EXERCISE REQUIREMENTS
Without including any pictures, reproduce all the lines below word for word.
§ §
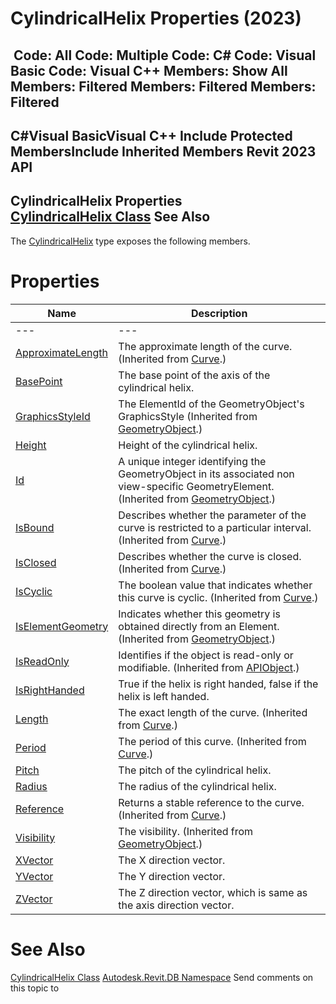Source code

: # CylindricalHelix Properties (2023)

﻿
 Code: All Code: Multiple Code: C# Code: Visual Basic Code: Visual C++  Members: Show All Members: Filtered Members: Filtered Members: Filtered   
---  
C#Visual BasicVisual C++
Include Protected MembersInclude Inherited Members
Revit 2023 API  
---  
CylindricalHelix Properties  
[CylindricalHelix Class](fdaa7f4a-e680-8d7e-3a9b-677b082432f5.md "CylindricalHelix Class") See Also  
---  
The [CylindricalHelix](fdaa7f4a-e680-8d7e-3a9b-677b082432f5.md "CylindricalHelix Class") type exposes the following members.
# Properties
| Name | Description |
| --- | --- |
| --- | --- | --- |
| [ApproximateLength](202c6c2c-23cf-aee3-fc9e-24b24a46e293.md "ApproximateLength Property") | The approximate length of the curve. (Inherited from [Curve](400cc9b6-9ff7-de85-6fd8-c20002209d25.md "Curve Class").) |
| [BasePoint](23159307-9167-7a91-5d8f-87e8bac93571.md "BasePoint Property") | The base point of the axis of the cylindrical helix. |
| [GraphicsStyleId](4103f148-957e-3f44-9ccd-a5ed6702c689.md "GraphicsStyleId Property") | The ElementId of the GeometryObject's GraphicsStyle (Inherited from [GeometryObject](e0f15010-0e19-6216-e2f0-ab7978145daa.md "GeometryObject Class").) |
| [Height](98caadf4-9780-2cf9-c089-e3501979250b.md "Height Property") | Height of the cylindrical helix. |
| [Id](abb781de-203f-4035-784b-713e65cca169.md "Id Property") | A unique integer identifying the GeometryObject in its associated non view-specific GeometryElement. (Inherited from [GeometryObject](e0f15010-0e19-6216-e2f0-ab7978145daa.md "GeometryObject Class").) |
| [IsBound](cdf2a8e3-31fe-996a-1e94-e5eb77378279.md "IsBound Property") | Describes whether the parameter of the curve is restricted to a particular interval. (Inherited from [Curve](400cc9b6-9ff7-de85-6fd8-c20002209d25.md "Curve Class").) |
| [IsClosed](a8297234-87a1-111c-fb24-ba1a9bd1d8a3.md "IsClosed Property") | Describes whether the curve is closed. (Inherited from [Curve](400cc9b6-9ff7-de85-6fd8-c20002209d25.md "Curve Class").) |
| [IsCyclic](b3a443d0-db6d-332b-62b4-41b534987608.md "IsCyclic Property") | The boolean value that indicates whether this curve is cyclic. (Inherited from [Curve](400cc9b6-9ff7-de85-6fd8-c20002209d25.md "Curve Class").) |
| [IsElementGeometry](be3ad18d-a9d3-25ed-6200-4f71d3cd4754.md "IsElementGeometry Property") | Indicates whether this geometry is obtained directly from an Element. (Inherited from [GeometryObject](e0f15010-0e19-6216-e2f0-ab7978145daa.md "GeometryObject Class").) |
| [IsReadOnly](d516bcd2-a3fd-a578-58f6-f1add979bd07.md "IsReadOnly Property") | Identifies if the object is read-only or modifiable. (Inherited from [APIObject](beb86ef5-39ad-3f0d-0cd9-0c929387a2bb.md "APIObject Class").) |
| [IsRightHanded](5fe9f7b7-332c-f33b-ecb2-d9ba1445562f.md "IsRightHanded Property") | True if the helix is right handed, false if the helix is left handed. |
| [Length](c6bca686-f136-ce45-8668-8d430267cd0d.md "Length Property") | The exact length of the curve. (Inherited from [Curve](400cc9b6-9ff7-de85-6fd8-c20002209d25.md "Curve Class").) |
| [Period](30b0f487-7728-9617-be52-616ca42da762.md "Period Property") | The period of this curve. (Inherited from [Curve](400cc9b6-9ff7-de85-6fd8-c20002209d25.md "Curve Class").) |
| [Pitch](9c11bf63-8235-b2bc-2f6b-7ce8af45f847.md "Pitch Property") | The pitch of the cylindrical helix. |
| [Radius](6a8ce591-5c0b-4712-f847-58a2996c7b7e.md "Radius Property") | The radius of the cylindrical helix. |
| [Reference](d5e10517-24fa-4627-43be-8981746d30c8.md "Reference Property") | Returns a stable reference to the curve. (Inherited from [Curve](400cc9b6-9ff7-de85-6fd8-c20002209d25.md "Curve Class").) |
| [Visibility](b504868c-1588-3488-8cdf-d8e45ef23fa0.md "Visibility Property") | The visibility. (Inherited from [GeometryObject](e0f15010-0e19-6216-e2f0-ab7978145daa.md "GeometryObject Class").) |
| [XVector](cf831523-4e0d-1793-9163-06da91c0ac01.md "XVector Property") | The X direction vector. |
| [YVector](6d243b0d-672a-dfeb-3ce0-8f74fd8fc21a.md "YVector Property") | The Y direction vector. |
| [ZVector](79b811b5-a7cd-2e6b-bf62-a4942ea57ef9.md "ZVector Property") | The Z direction vector, which is same as the axis direction vector. |

# See Also
[CylindricalHelix Class](fdaa7f4a-e680-8d7e-3a9b-677b082432f5.md "CylindricalHelix Class")
[Autodesk.Revit.DB Namespace](87546ba7-461b-c646-cbb1-2cb8f5bff8b2.md "Autodesk.Revit.DB Namespace")
Send comments on this topic to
§ §
EXPECTED ANSWER
Source code

: # CylindricalHelix Properties (2023)

﻿
 Code: All Code: Multiple Code: C# Code: Visual Basic Code: Visual C++  Members: Show All Members: Filtered Members: Filtered Members: Filtered   
---  
C#Visual BasicVisual C++
Include Protected MembersInclude Inherited Members
Revit 2023 API  
---  
CylindricalHelix Properties  
[CylindricalHelix Class](fdaa7f4a-e680-8d7e-3a9b-677b082432f5.md "CylindricalHelix Class") See Also  
---  
The [CylindricalHelix](fdaa7f4a-e680-8d7e-3a9b-677b082432f5.md "CylindricalHelix Class") type exposes the following members.
# Properties
| Name | Description |
| --- | --- |
| --- | --- | --- |
| [ApproximateLength](202c6c2c-23cf-aee3-fc9e-24b24a46e293.md "ApproximateLength Property") | The approximate length of the curve. (Inherited from [Curve](400cc9b6-9ff7-de85-6fd8-c20002209d25.md "Curve Class").) |
| [BasePoint](23159307-9167-7a91-5d8f-87e8bac93571.md "BasePoint Property") | The base point of the axis of the cylindrical helix. |
| [GraphicsStyleId](4103f148-957e-3f44-9ccd-a5ed6702c689.md "GraphicsStyleId Property") | The ElementId of the GeometryObject's GraphicsStyle (Inherited from [GeometryObject](e0f15010-0e19-6216-e2f0-ab7978145daa.md "GeometryObject Class").) |
| [Height](98caadf4-9780-2cf9-c089-e3501979250b.md "Height Property") | Height of the cylindrical helix. |
| [Id](abb781de-203f-4035-784b-713e65cca169.md "Id Property") | A unique integer identifying the GeometryObject in its associated non view-specific GeometryElement. (Inherited from [GeometryObject](e0f15010-0e19-6216-e2f0-ab7978145daa.md "GeometryObject Class").) |
| [IsBound](cdf2a8e3-31fe-996a-1e94-e5eb77378279.md "IsBound Property") | Describes whether the parameter of the curve is restricted to a particular interval. (Inherited from [Curve](400cc9b6-9ff7-de85-6fd8-c20002209d25.md "Curve Class").) |
| [IsClosed](a8297234-87a1-111c-fb24-ba1a9bd1d8a3.md "IsClosed Property") | Describes whether the curve is closed. (Inherited from [Curve](400cc9b6-9ff7-de85-6fd8-c20002209d25.md "Curve Class").) |
| [IsCyclic](b3a443d0-db6d-332b-62b4-41b534987608.md "IsCyclic Property") | The boolean value that indicates whether this curve is cyclic. (Inherited from [Curve](400cc9b6-9ff7-de85-6fd8-c20002209d25.md "Curve Class").) |
| [IsElementGeometry](be3ad18d-a9d3-25ed-6200-4f71d3cd4754.md "IsElementGeometry Property") | Indicates whether this geometry is obtained directly from an Element. (Inherited from [GeometryObject](e0f15010-0e19-6216-e2f0-ab7978145daa.md "GeometryObject Class").) |
| [IsReadOnly](d516bcd2-a3fd-a578-58f6-f1add979bd07.md "IsReadOnly Property") | Identifies if the object is read-only or modifiable. (Inherited from [APIObject](beb86ef5-39ad-3f0d-0cd9-0c929387a2bb.md "APIObject Class").) |
| [IsRightHanded](5fe9f7b7-332c-f33b-ecb2-d9ba1445562f.md "IsRightHanded Property") | True if the helix is right handed, false if the helix is left handed. |
| [Length](c6bca686-f136-ce45-8668-8d430267cd0d.md "Length Property") | The exact length of the curve. (Inherited from [Curve](400cc9b6-9ff7-de85-6fd8-c20002209d25.md "Curve Class").) |
| [Period](30b0f487-7728-9617-be52-616ca42da762.md "Period Property") | The period of this curve. (Inherited from [Curve](400cc9b6-9ff7-de85-6fd8-c20002209d25.md "Curve Class").) |
| [Pitch](9c11bf63-8235-b2bc-2f6b-7ce8af45f847.md "Pitch Property") | The pitch of the cylindrical helix. |
| [Radius](6a8ce591-5c0b-4712-f847-58a2996c7b7e.md "Radius Property") | The radius of the cylindrical helix. |
| [Reference](d5e10517-24fa-4627-43be-8981746d30c8.md "Reference Property") | Returns a stable reference to the curve. (Inherited from [Curve](400cc9b6-9ff7-de85-6fd8-c20002209d25.md "Curve Class").) |
| [Visibility](b504868c-1588-3488-8cdf-d8e45ef23fa0.md "Visibility Property") | The visibility. (Inherited from [GeometryObject](e0f15010-0e19-6216-e2f0-ab7978145daa.md "GeometryObject Class").) |
| [XVector](cf831523-4e0d-1793-9163-06da91c0ac01.md "XVector Property") | The X direction vector. |
| [YVector](6d243b0d-672a-dfeb-3ce0-8f74fd8fc21a.md "YVector Property") | The Y direction vector. |
| [ZVector](79b811b5-a7cd-2e6b-bf62-a4942ea57ef9.md "ZVector Property") | The Z direction vector, which is same as the axis direction vector. |

# See Also
[CylindricalHelix Class](fdaa7f4a-e680-8d7e-3a9b-677b082432f5.md "CylindricalHelix Class")
[Autodesk.Revit.DB Namespace](87546ba7-461b-c646-cbb1-2cb8f5bff8b2.md "Autodesk.Revit.DB Namespace")
Send comments on this topic to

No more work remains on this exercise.